Snooker. The Game That Refused to Be Replaced
In the years following the creation of snooker, as described in the previous volumes of this trilogy, its rules travelled widely, most often by word of mouth. Inevitably, they were misheard, imperfectly remembered, or locally reinterpreted. This gave rise to a range of variations, sometimes only distantly resembling one another, yet still retaining something of the parent game’s structure and spirit. It was not unusual for neighbouring clubs to play what they each called ‘snooker’ under different sets of rules. For a game that appeared, at least outwardly, to have been born by chance, such divergence was to be expected. Yet, as François-Marie Arouet, better known as Voltaire, wisely observed, ‘There is no such thing as an accident. What we call by that name is the effect of some cause which we do not see.’
From there, things did not merely diversify—they multiplied, improvised, and occasionally ran off the rails.
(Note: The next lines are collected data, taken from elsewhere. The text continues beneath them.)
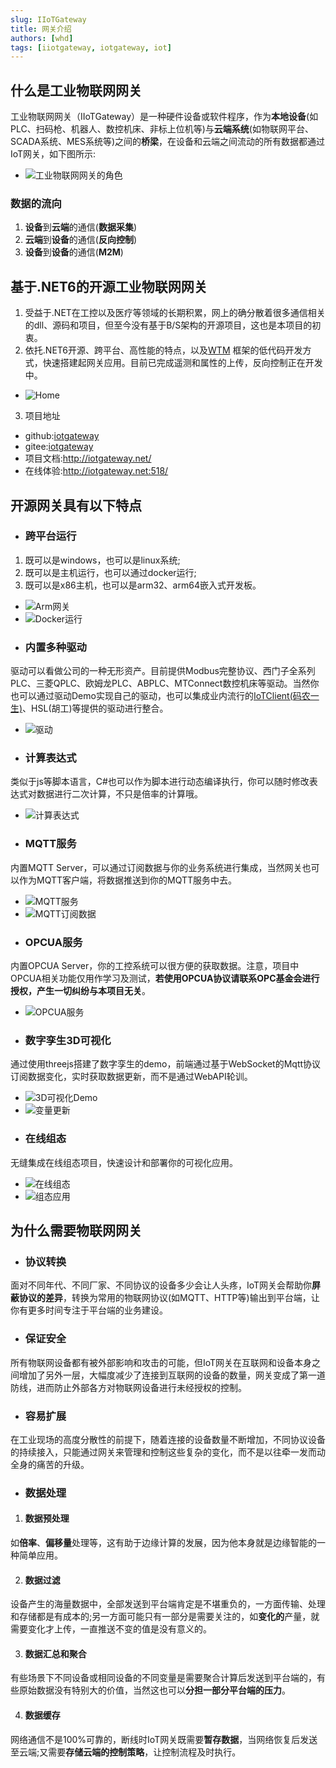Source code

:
 ```yaml
---
slug: IIoTGateway
title: 网关介绍
authors: [whd]
tags: [iiotgateway, iotgateway, iot]
---
```


## 什么是工业物联网网关

工业物联网网关（IIoTGateway）是一种硬件设备或软件程序，作为**本地设备**(如PLC、扫码枪、机器人、数控机床、非标上位机等)与**云端系统**(如物联网平台、SCADA系统、MES系统等)之间的**桥梁**，在设备和云端之间流动的所有数据都通过IoT网关，如下图所示:

- ![工业物联网网关的角色](./工业物联网网关的角色.png)

### 数据的流向
  1. **设备**到**云端**的通信(**数据采集**)
  2. **云端**到**设备**的通信(**反向控制**)
  3. **设备**到**设备**的通信(**M2M**)

## 基于.NET6的开源工业物联网网关
1. 受益于.NET在工控以及医疗等领域的长期积累，网上的确分散着很多通信相关的dll、源码和项目，但至今没有基于B/S架构的开源项目，这也是本项目的初衷。
2. 依托.NET6开源、跨平台、高性能的特点，以及[WTM](https://github.com/dotnetcore/WTM) 框架的低代码开发方式，快速搭建起网关应用。目前已完成遥测和属性的上传，反向控制正在开发中。

- ![Home](Home.png)
3. 项目地址
* github:[iotgateway](https://github.com/iioter/iotgateway/) 
* gitee:[iotgateway](https://gitee.com/iioter/iotgateway/)
* 项目文档:http://iotgateway.net/
* 在线体验:http://iotgateway.net:518/

## 开源网关具有以下特点
* ### 跨平台运行
 1. 既可以是windows，也可以是linux系统;
 2. 既可以是主机运行，也可以通过docker运行;
 3. 既可以是x86主机，也可以是arm32、arm64嵌入式开发板。
- ![Arm网关](./arm网关.jpg)
- ![Docker运行](./Docker运行.jpg)

* ### 内置多种驱动
驱动可以看做公司的一种无形资产。目前提供Modbus完整协议、西门子全系列PLC、三菱QPLC、欧姆龙PLC、ABPLC、MTConnect数控机床等驱动。当然你也可以通过驱动Demo实现自己的驱动，也可以集成业内流行的[IoTClient(码农一生)](https://gitee.com/zhaopeiym/IoTClient)、HSL(胡工)等提供的驱动进行整合。
- ![驱动](./驱动.png)

* ### 计算表达式
类似于js等脚本语言，C#也可以作为脚本进行动态编译执行，你可以随时修改表达式对数据进行二次计算，不只是倍率的计算哦。
- ![计算表达式](./计算表达式.png)

* ### MQTT服务
内置MQTT Server，可以通过订阅数据与你的业务系统进行集成，当然网关也可以作为MQTT客户端，将数据推送到你的MQTT服务中去。
- ![MQTT服务](./MQTTServer.png)
- ![MQTT订阅数据](./MQTT.png)

* ### OPCUA服务
内置OPCUA Server，你的工控系统可以很方便的获取数据。注意，项目中OPCUA相关功能仅用作学习及测试，**若使用OPCUA协议请联系OPC基金会进行授权，产生一切纠纷与本项目无关**。
- ![OPCUA服务](./OPCUA.png)

* ### 数字孪生3D可视化
通过使用threejs搭建了数字孪生的demo，前端通过基于WebSocket的Mqtt协议订阅数据变化，实时获取数据更新，而不是通过WebAPI轮训。
- ![3D可视化Demo](./3DDemo.gif)
- ![变量更新](./Variables.gif)

* ### 在线组态
无缝集成在线组态项目，快速设计和部署你的可视化应用。
- ![在线组态](./在线组态.gif)
- ![组态应用](./组态应用.jpg)


## 为什么需要物联网网关
* ### 协议转换
面对不同年代、不同厂家、不同协议的设备多少会让人头疼，IoT网关会帮助你**屏蔽协议的差异**，转换为常用的物联网协议(如MQTT、HTTP等)输出到平台端，让你有更多时间专注于平台端的业务建设。

* ### 保证安全
所有物联网设备都有被外部影响和攻击的可能，但IoT网关在互联网和设备本身之间增加了另外一层，大幅度减少了连接到互联网的设备的数量，网关变成了第一道防线，进而防止外部各方对物联网设备进行未经授权的控制。

* ### 容易扩展

在工业现场的高度分散性的前提下，随着连接的设备数量不断增加，不同协议设备的持续接入，只能通过网关来管理和控制这些复杂的变化，而不是以往牵一发而动全身的痛苦的升级。

* ### 数据处理
1. ####  数据预处理

  如**倍率**、**偏移量**处理等，这有助于边缘计算的发展，因为他本身就是边缘智能的一种简单应用。

2. #### 数据过滤

  设备产生的海量数据中，全部发送到平台端肯定是不堪重负的，一方面传输、处理和存储都是有成本的;另一方面可能只有一部分是需要关注的，如**变化的**产量，就需要变化才上传，一直推送不变的值是没有意义的。

3. #### 数据汇总和聚合

  有些场景下不同设备或相同设备的不同变量是需要聚合计算后发送到平台端的，有些原始数据没有特别大的价值，当然这也可以**分担一部分平台端的压力**。

4. #### 数据缓存

  网络通信不是100%可靠的，断线时IoT网关既需要**暂存数据**，当网络恢复后发送至云端;又需要**存储云端的控制策略**，让控制流程及时执行。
Alongside the national forms already discussed in the previous volume appeared games that bore only a passing resemblance to snooker, having borrowed a ball, a table, or little more than the general idea that spheres ought to be persuaded into pockets. Some were outdoor affairs on green lawns, presenting themselves as relations of the indoor game, while others were devised by earnest reformers and introduced as modern replacements for ‘outdated’ classical snooker—an impressive claim, considering the original was still becoming itself. There were also genuinely kindred games, created not to supplant but to develop neighbouring territory, and, inevitably, inventions launched with noise and bold declarations, only to be met, before long, with deafening silence. All have their place in the story, and we shall meet them in due course.